Measurement Framework and Engineering Insights

TR 25005-2 defines a structured measurement approach consisting of three layers: quality measure elements (base measures), quality measures (derived measures), and quality evaluation. Each layer corresponds to a level of abstraction suitable for different stakeholders — from component engineers to system integrators.

Key Metrics and Their Practical Application

For autonomy assessment, the report introduces the “Autonomy Level Metric” which evaluates a robot’s capability to handle mission variation without human intervention. This metric ranges from teleoperation (level 0) to full autonomy (level 5), analogous to automotive SAE levels but tailored for general robotic systems. Engineers can use this metric to set clear acceptance criteria during system procurement or development.

Safety-related metrics focus on risk mitigation effectiveness. The “Collision Severity Reduction Factor” measures how effectively a robotic system reduces impact forces during unintended contact. This directly informs safety system design — from velocity scaling algorithms to compliant joint control strategies.

When applying these metrics, engineers must be aware of the context-dependency challenge.

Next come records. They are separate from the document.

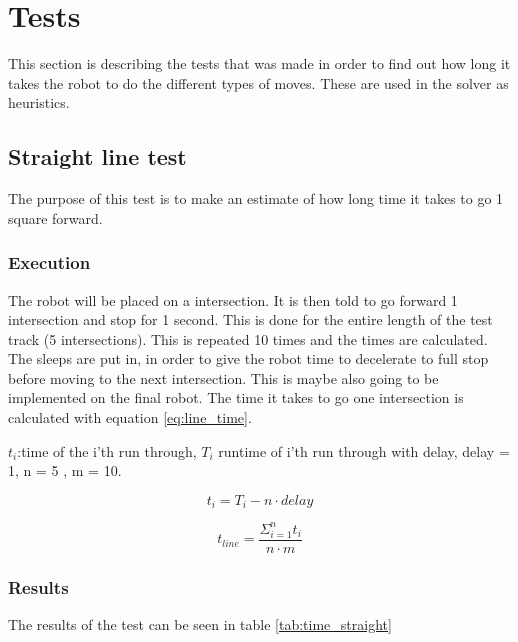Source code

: \section{Tests}
This section is describing the tests that was made in order to find out how long it takes the robot to do the different types of moves.
These are used in the solver as heuristics.

\subsection{Straight line test} \label{sec:line_time}
The purpose of this test is to make an estimate of how long time it takes to go 1 square forward. 

\subsubsection{Execution}
The robot will be placed on a intersection. It is then told to go forward 1 intersection and stop for 1 second. This is done for the entire length of the test track (5 intersections). This is repeated 10 times and the times are calculated. The sleeps are put in, in order to give the robot time to decelerate to full stop before moving to the next intersection. This is maybe also going to be implemented on the final robot. The time it takes to go one intersection is calculated with equation \ref{eq:line_time}. 

$t_i$:time of the i'th run through, $T_i$ runtime of i'th run through with delay, delay = 1, n = 5 , m = 10.

\begin{equation} \label{eq:t_no_delay}
t_i = T_i - n\cdot delay
\end{equation}

\begin{equation}\label{eq:line_time}
 t_{line} =\frac{ \Sigma_{i=1}^n t_i}{n\cdot m}
\end{equation}

\subsubsection{Results}
The results of the test can be seen in table \ref{tab:time_straight}


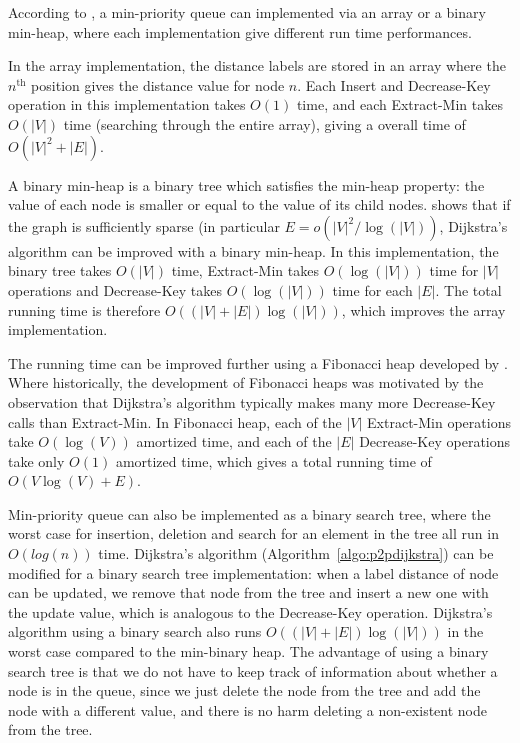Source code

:According to \citet{Cormen},
a min-priority queue can implemented via an array or a binary min-heap, where each implementation give different run time performances.

In the array implementation,
the distance labels are stored in an array where the $n^{\text{th}}$ position gives the distance value for node $n$.
Each Insert and Decrease-Key operation in this implementation takes $O(1)$ time, and each Extract-Min takes $O(|V|)$ time (searching through the entire array), giving a overall time of $O(|V|^2 + |E|)$.

A binary min-heap is a binary tree which satisfies the min-heap property:
the value of each node is smaller or equal to the value of its child nodes.
\citet{Cormen} shows that if the graph is sufficiently sparse (in particular $E = o(|V|^2/\log(|V|))$, Dijkstra's algorithm can be improved with a binary min-heap. In this implementation, the binary tree takes $O(|V|)$ time, Extract-Min takes $O(\log(|V|))$ time for $|V|$ operations and Decrease-Key takes $O(\log(|V|))$ time for each $|E|$. The total running time is therefore $O((|V|+|E|)\log(|V|))$, which improves the array implementation.

The running time can be improved further using a Fibonacci heap
developed by \citet{Fredman}.
Where historically, the development of Fibonacci heaps was motivated by the observation that Dijkstra's algorithm typically makes many more Decrease-Key calls than Extract-Min.
In Fibonacci heap, each of the $|V|$ Extract-Min operations take $O(\log(V))$ amortized time,
and each of the $|E|$ Decrease-Key operations take only $O(1)$ amortized time,
which gives a total running time of $O(V\log(V)+E)$.

Min-priority queue can also be implemented as a binary search tree,
where the worst case for insertion, deletion and search for an element in the tree all run in $O(log(n))$ time.
Dijkstra's algorithm (Algorithm~\ref{algo:p2pdijkstra}) can be modified for a binary search tree implementation: when a label distance of node can be updated, we remove that node from the tree and insert a new one with the update value, which is analogous to the Decrease-Key operation.
Dijkstra's algorithm using a binary search also runs $O((|V|+|E|)\log(|V|))$ in the worst case compared to the min-binary heap.
The advantage of using a binary search tree is that we do not have to keep track of information about whether a node is in the queue,
since we just delete the node from the tree and add the node with a different value, and there is no harm deleting a non-existent node from the tree.

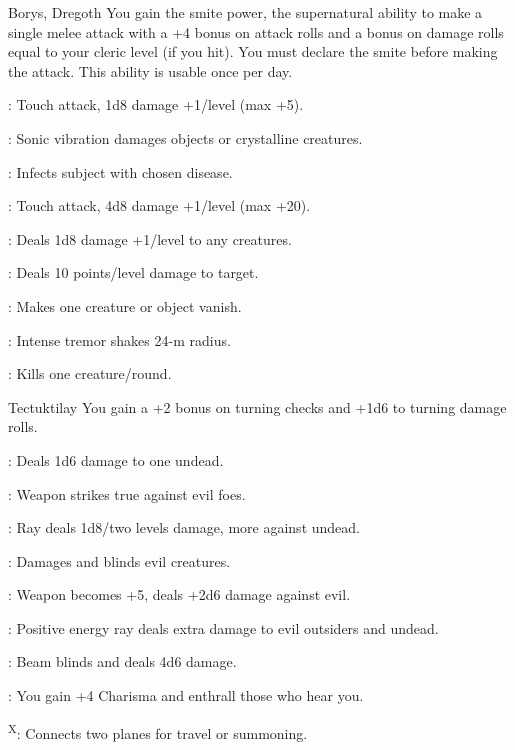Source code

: {Borys, Dregoth}
{You gain the smite power, the supernatural ability to make a single melee attack with a +4 bonus on attack rolls and a bonus on damage rolls equal to your cleric level (if you hit). You must declare the smite before making the attack. This ability is usable once per day.}
{
	\item {}: Touch attack, 1d8 damage +1/level (max +5).
	\item {}: Sonic vibration damages objects or crystalline creatures.
	\item {}: Infects subject with chosen disease.
	\item {}: Touch attack, 4d8 damage +1/level (max +20).
	\item {}: Deals 1d8 damage +1/level to any creatures.
	\item {}: Deals 10 points/level damage to target.
	\item {}: Makes one creature or object vanish.
	\item {}: Intense tremor shakes 24-m radius.
	\item {}: Kills one creature/round.
}

{Tectuktilay}
{You gain a +2 bonus on turning checks and +1d6 to turning damage rolls.}
{
	\item {}: Deals 1d6 damage to one undead.
	\item {}: Weapon strikes true against evil foes.
	\item {}: Ray deals 1d8/two levels damage, more against undead.
	\item {}: Damages and blinds evil creatures.
	\item {}: Weapon becomes +5, deals +2d6 damage against evil.
	\item {}: Positive energy ray deals extra damage to evil outsiders and undead.
	\item {}: Beam blinds and deals 4d6 damage.
	\item {}: You gain +4 Charisma and enthrall those who hear you.
	\item {}\textsuperscript{X}: Connects two planes for travel or summoning.
}


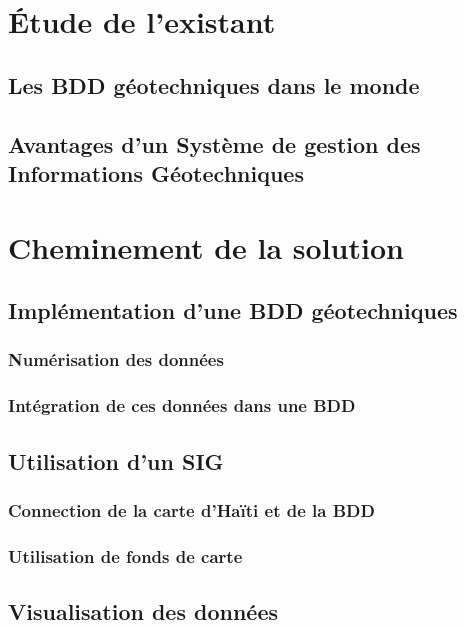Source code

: \section{Étude de l'existant}
    \subsection{Les BDD géotechniques dans le monde}
        
    \subsection{Avantages d'un Système de gestion des Informations Géotechniques}
        

\section{Cheminement de la solution}
    \subsection{Implémentation d'une BDD géotechniques}
        \subsubsection{Numérisation des données}
            
        \subsubsection{Intégration de ces données dans une BDD}
            
    \subsection{Utilisation d'un SIG}
        \subsubsection{Connection de la carte d'Haïti et de la BDD}
            
        \subsubsection{Utilisation de fonds de carte}
            
    \subsection{Visualisation des données}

A metric valid for a warehouse robot may not apply to a surgical robot. TR 25005-2 emphasizes the need to define the “operational design domain” (ODD) before selecting quality measures.

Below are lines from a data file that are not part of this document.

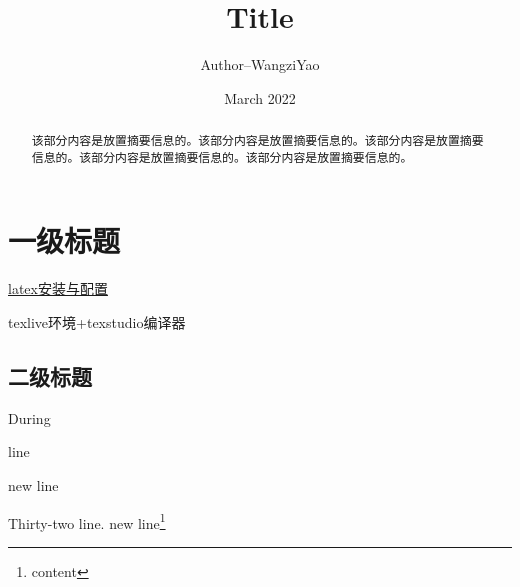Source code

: \documentclass[12pt]{ctexart} %
\begin{document}
\pagestyle{plain}%
\title{Title} %
\author{Author--WangziYao} %
\date{March 2022}
\maketitle %

\thispagestyle{empty} %
\newpage %


\begin{spacing}{1}%
\tableofcontents %
\end{spacing}

\newpage %
\listoffigures %
\newpage %
\listoftables %
\newpage %


\begin{abstract}
该部分内容是放置摘要信息的。该部分内容是放置摘要信息的。该部分内容是放置摘要信息的。该部分内容是放置摘要信息的。该部分内容是放置摘要信息的。
\end{abstract}
\newpage

\section{一级标题} %
\href{http://t.csdn.cn/iGyt7}{latex安装与配置}

texlive环境+texstudio编译器
\subsection{二级标题} %

During

\indent line%
\par new line%

\noindent Thirty-two line.%
new line\footnote{content}
\end{document}
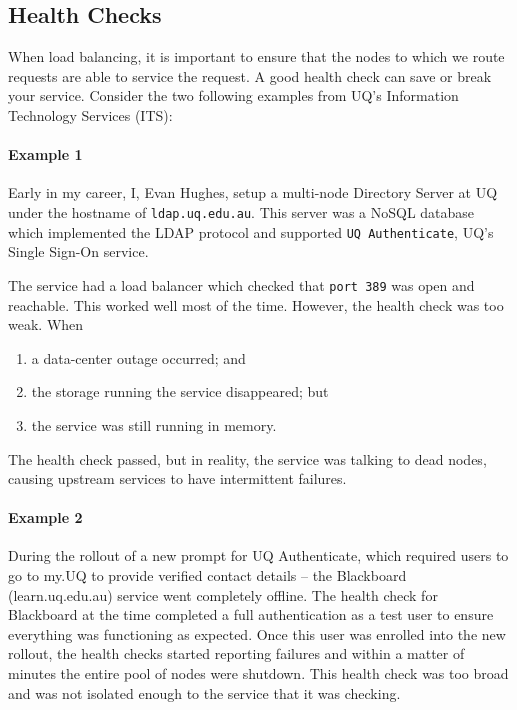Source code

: \documentclass{csse4400}
\begin{document}
\subsection{Health Checks}

When load balancing, it is important to ensure that the nodes to which we route requests are able to service the request.
A good health check can save or break your service.
Consider the two following examples from UQ's Information Technology Services (ITS):

\paragraph{Example 1} Early in my career, I, Evan Hughes, setup a multi-node Directory Server at UQ under the hostname of \texttt{ldap.uq.edu.au}.
This server was a NoSQL database which implemented the LDAP protocol and supported \texttt{UQ Authenticate},
UQ's Single Sign-On service.

The service had a load balancer which checked that \texttt{port 389} was open and reachable. 
This worked well most of the time.
However, the health check was too weak. When
\begin{enumerate} 
    \item a data-center outage occurred; and
    \item the storage running the service disappeared; but 
    \item the service was still running in memory.
\end{enumerate}

\noindent
The health check passed, but in reality, the service was talking to dead nodes, causing upstream services to have intermittent failures. 

\paragraph{Example 2} During the rollout of a new prompt for UQ Authenticate, which required users to go to my.UQ to provide verified contact details -- the Blackboard (learn.uq.edu.au) service went completely offline.
The health check for Blackboard at the time completed a full authentication as a test user to ensure everything was functioning as expected.
Once this user was enrolled into the new rollout,
the health checks started reporting failures and within a matter of minutes the entire pool of nodes were shutdown.
This health check was too broad and was not isolated enough to the service that it was checking.\\
\end{document}
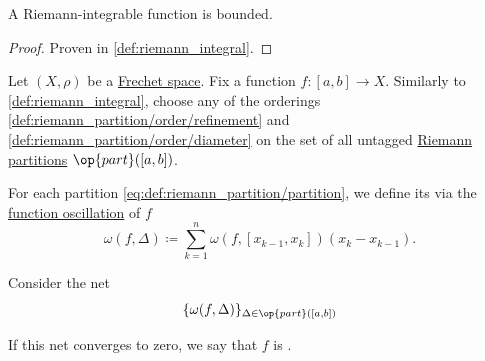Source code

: \begin{corollary}\label{thm:riemann_integrable_implies_bounded}
  A Riemann-integrable function is bounded.
\end{corollary}
\begin{proof}
  Proven in \cref{def:riemann_integral}.
\end{proof}

\begin{definition}\label{def:darboux_integrability}
  Let \( (X, \rho) \) be a \hyperref[def:frechet_space]{Frechet space}. Fix a function \( f: [a, b] \to X \). Similarly to \cref{def:riemann_integral}, choose any of the orderings \cref{def:riemann_partition/order/refinement} and \cref{def:riemann_partition/order/diameter} on the set of all untagged \hyperref[def:riemann_partition/partition]{Riemann partitions} \( \op{part}([a, b]) \).

  For each partition \eqref{eq:def:riemann_partition/partition}, we define its  via the \hyperref[def:function_oscillation]{function oscillation} of \( f \)
  \begin{equation}\label{eq:def:darboux_integrability/oscillation}
    \omega(f, \Delta) \coloneqq \sum_{k=1}^n \omega(f, [x_{k-1}, x_k]) (x_k - x_{k-1}).
  \end{equation}

  Consider the net
  \begin{equation}\label{eq:def:darboux_integrability/net}
    \{ \omega(f, \Delta) \}_{\Delta \in \op{part}([a, b])}
  \end{equation}

  If this net converges to zero, we say that \( f \) is .
\end{definition}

Real-World Application: Industrial vs Service Robotics

The report distinguishes between industrial robotics applications (ISO 10218-compliant, fenced environments) and service robotics (ISO 13482, human-collaborative environments). Quality measurement priorities differ significantly: industrial robots prioritize performance efficiency and reliability, while service robots must emphasize interaction capability and safety. This distinction guides engineers in selecting appropriate sub-characteristics and weights during quality evaluation.

Frequently Asked Questions

Q1: How does TR 25005-2 relate to ISO 10218 and ISO 13482?
A: ISO 10218 and ISO 13482 are safety standards for industrial and service robots respectively. TR 25005-2 complements them by providing a quality measurement framework, whereas the safety standards focus on risk assessment and mitigation requirements. The TR references these safety standards as inputs for the safety quality characteristic evaluation.
Q2: Can TR 25005-2 be used for AI-based robotic systems?
A: Yes, the framework is designed to accommodate AI/ML components. The report suggests additional metrics for AI-specific concerns such as model drift detection, explainability score, and training data quality indicators. However, detailed AI quality measurement is addressed in companion standards like ISO/IEC 25059.
Q3: What tools support the quality measurement framework?
A: The report does not mandate specific tools but provides guidance on automation of quality measurement collection. Many organizations implement the framework using continuous integration pipelines that collect runtime metrics from robotic systems, combined with static analysis for software quality attributes.
Q4: How frequently should robotic system quality be re-evaluated?
A: TR 25005-2 recommends quality evaluation at each major system iteration — after software updates, hardware modifications, or deployment environment changes. For continuously learning systems, the report suggests periodic re-evaluation (e.g., monthly) to detect quality degradation from model drift or mechanical wear.